As always, at what year one could start crediting results to NCLB is debatable. (Actually, you can never simply look at NAEP scores and attribute them to one factor because so many variables influence outcomes.) That date cannot be earlier than 2002, the year the law was enacted, and probably should be 2003, by which time most of the regulations were written and the law began to take real effect. To deal with this problem, the tables include only years that fully include NCLB or do not include it at all. Also note that there are two pre-NCLB time bands for reading because there are no 2000 8th grade reading scores.
Mathematics, 10th Percentile
Reading, 10th Percentile
Once again, there is is no pattern of faster improvement under NCLB than before it. Highlighting periods with greater growth than under NCLB, you can see that in 4th grade math improvements were faster before NCLB than after. In 8th grade math, it's essentially a dead heat. In 4th grade reading, there's sizable improvement under NCLB, and in 8th grade reading there's an appreciable advantage before NCLB.

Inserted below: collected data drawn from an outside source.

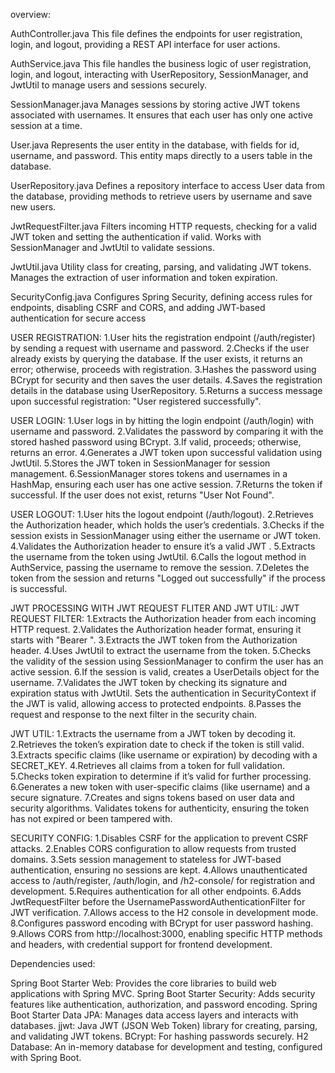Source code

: 
overview:

AuthController.java
This file defines the endpoints for user registration, login, and logout, providing a REST API interface for user actions.

AuthService.java
This file handles the business logic of user registration, login, and logout, interacting with UserRepository, SessionManager, and JwtUtil to manage users and sessions securely.

SessionManager.java
Manages sessions by storing active JWT tokens associated with usernames. It ensures that each user has only one active session at a time.

User.java
Represents the user entity in the database, with fields for id, username, and password. This entity maps directly to a users table in the database.

UserRepository.java
Defines a repository interface to access User data from the database, providing methods to retrieve users by username and save new users.

JwtRequestFilter.java
Filters incoming HTTP requests, checking for a valid JWT token and setting the authentication if valid. Works with SessionManager and JwtUtil to validate sessions.

JwtUtil.java
Utility class for creating, parsing, and validating JWT tokens. Manages the extraction of user information and token expiration.

SecurityConfig.java
Configures Spring Security, defining access rules for endpoints, disabling CSRF and CORS, and adding JWT-based authentication for secure access

USER REGISTRATION:
1.User hits the registration endpoint (/auth/register) by sending a request with username and password.
2.Checks if the user already exists by querying the database. If the user exists, it returns an error; otherwise, proceeds with registration.
3.Hashes the password using BCrypt for security and then saves the user details.
4.Saves the registration details in the database using UserRepository.
5.Returns a success message upon successful registration: "User registered successfully".

USER LOGIN:
1.User logs in by hitting the login endpoint (/auth/login) with username and password.
2.Validates the password by comparing it with the stored hashed password using BCrypt.
3.If valid, proceeds; otherwise, returns an error.
4.Generates a JWT token upon successful validation using JwtUtil.
5.Stores the JWT token in SessionManager for session management.
6.SessionManager stores tokens and usernames in a HashMap, ensuring each user has one active session.
7.Returns the token if successful. If the user does not exist, returns "User Not Found".

USER LOGOUT:
1.User hits the logout endpoint (/auth/logout).
2.Retrieves the Authorization header, which holds the user’s credentials.
3.Checks if the session exists in SessionManager using either the username or JWT token.
4.Validates the Authorization header to ensure it’s a valid JWT .
5.Extracts the username from the token using JwtUtil.
6.Calls the logout method in AuthService, passing the username to remove the session.
7.Deletes the token from the session and returns "Logged out successfully" if the process is successful.

JWT PROCESSING WITH JWT REQUEST FLITER AND JWT UTIL: 
JWT REQUEST FILTER:
1.Extracts the Authorization header from each incoming HTTP request.
2.Validates the Authorization header format, ensuring it starts with "Bearer ".
3.Extracts the JWT token from the Authorization header.
4.Uses JwtUtil to extract the username from the token.
5.Checks the validity of the session using SessionManager to confirm the user has an active session.
6.If the session is valid, creates a UserDetails object for the username.
7.Validates the JWT token by checking its signature and expiration status with JwtUtil.
Sets the authentication in SecurityContext if the JWT is valid, allowing access to protected endpoints.
8.Passes the request and response to the next filter in the security chain.

JWT UTIL:
1.Extracts the username from a JWT token by decoding it.
2.Retrieves the token’s expiration date to check if the token is still valid.
3.Extracts specific claims (like username or expiration) by decoding with a SECRET_KEY.
4.Retrieves all claims from a token for full validation.
5.Checks token expiration to determine if it’s valid for further processing.
6.Generates a new token with user-specific claims (like username) and a secure signature.
7.Creates and signs tokens based on user data and security algorithms.
Validates tokens for authenticity, ensuring the token has not expired or been tampered with.

SECURITY CONFIG:
1.Disables CSRF for the application to prevent CSRF attacks.
2.Enables CORS configuration to allow requests from trusted domains.
3.Sets session management to stateless for JWT-based authentication, ensuring no sessions are kept.
4.Allows unauthenticated access to /auth/register, /auth/login, and /h2-console/ for registration and development.
5.Requires authentication for all other endpoints.
6.Adds JwtRequestFilter before the UsernamePasswordAuthenticationFilter for JWT verification.
7.Allows access to the H2 console in development mode.
8.Configures password encoding with BCrypt for user password hashing.
9.Allows CORS from http://localhost:3000, enabling specific HTTP methods and headers, with credential support for frontend development.

Dependencies used:

Spring Boot Starter Web: Provides the core libraries to build web applications with Spring MVC.
Spring Boot Starter Security: Adds security features like authentication, authorization, and password encoding.
Spring Boot Starter Data JPA: Manages data access layers and interacts with databases.
jjwt: Java JWT (JSON Web Token) library for creating, parsing, and validating JWT tokens.
BCrypt: For hashing passwords securely.
H2 Database: An in-memory database for development and testing, configured with Spring Boot.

The second WSJ piece that gives NCLB undue credit is an op-ed from Kevin Chavous. Chavous, a tremendous advocate for school choice, implies that NCLB supplies "accountability" needed to make American kids competitive with their international peers. But as we've seen, there's precious little evidence that NCLB has done anything to improve educational outcomes. Meanwhile, it has cost us a mint, with Department of Education k-12 spending rising from $27.3 billion in 2001 to $37.9 billion in 2011.
Unfortunately, Chavous's piece seems more aspirational than reality-based, as is often the case in education policy. "We must try to make schools and teachers accountable," he seems to be saying. "Heaven knows the states won't do it!"
The need to deal in reality is why Mr. Chavous' main concern—getting school choice—is so crucial. Government schooling will never be fundamentally changed because those who would be held accountable—teachers, administrators, bureaucrats—have by far the most motivation to be involved in education politics, the greatest ability to organize, and hence the biggest store of political power. Their livelihoods, after all, are at stake. And what do they want? What we'd all probably like: as much pay as possible with as little accountability.
The only way to end employee domination of education is to fundamentally change the system: instead of having politics control schooling, let parents control education money so they can take their children out of schools they don't like and put them into those they do. Don't force them to undertake the endless, hopeless warfare of having to form coalitions, try to get politicians' ears, spur politicians to move and, if they can ever get decent changes, then force them to constantly fight to keep the reforms against opponents with full-time lobbyists and political machines. No, let them vote with their feet, right away, and get their children the education they need.
NCLB is, by most indications, an abject failure, and the very nature of government schooling doomed it to be so.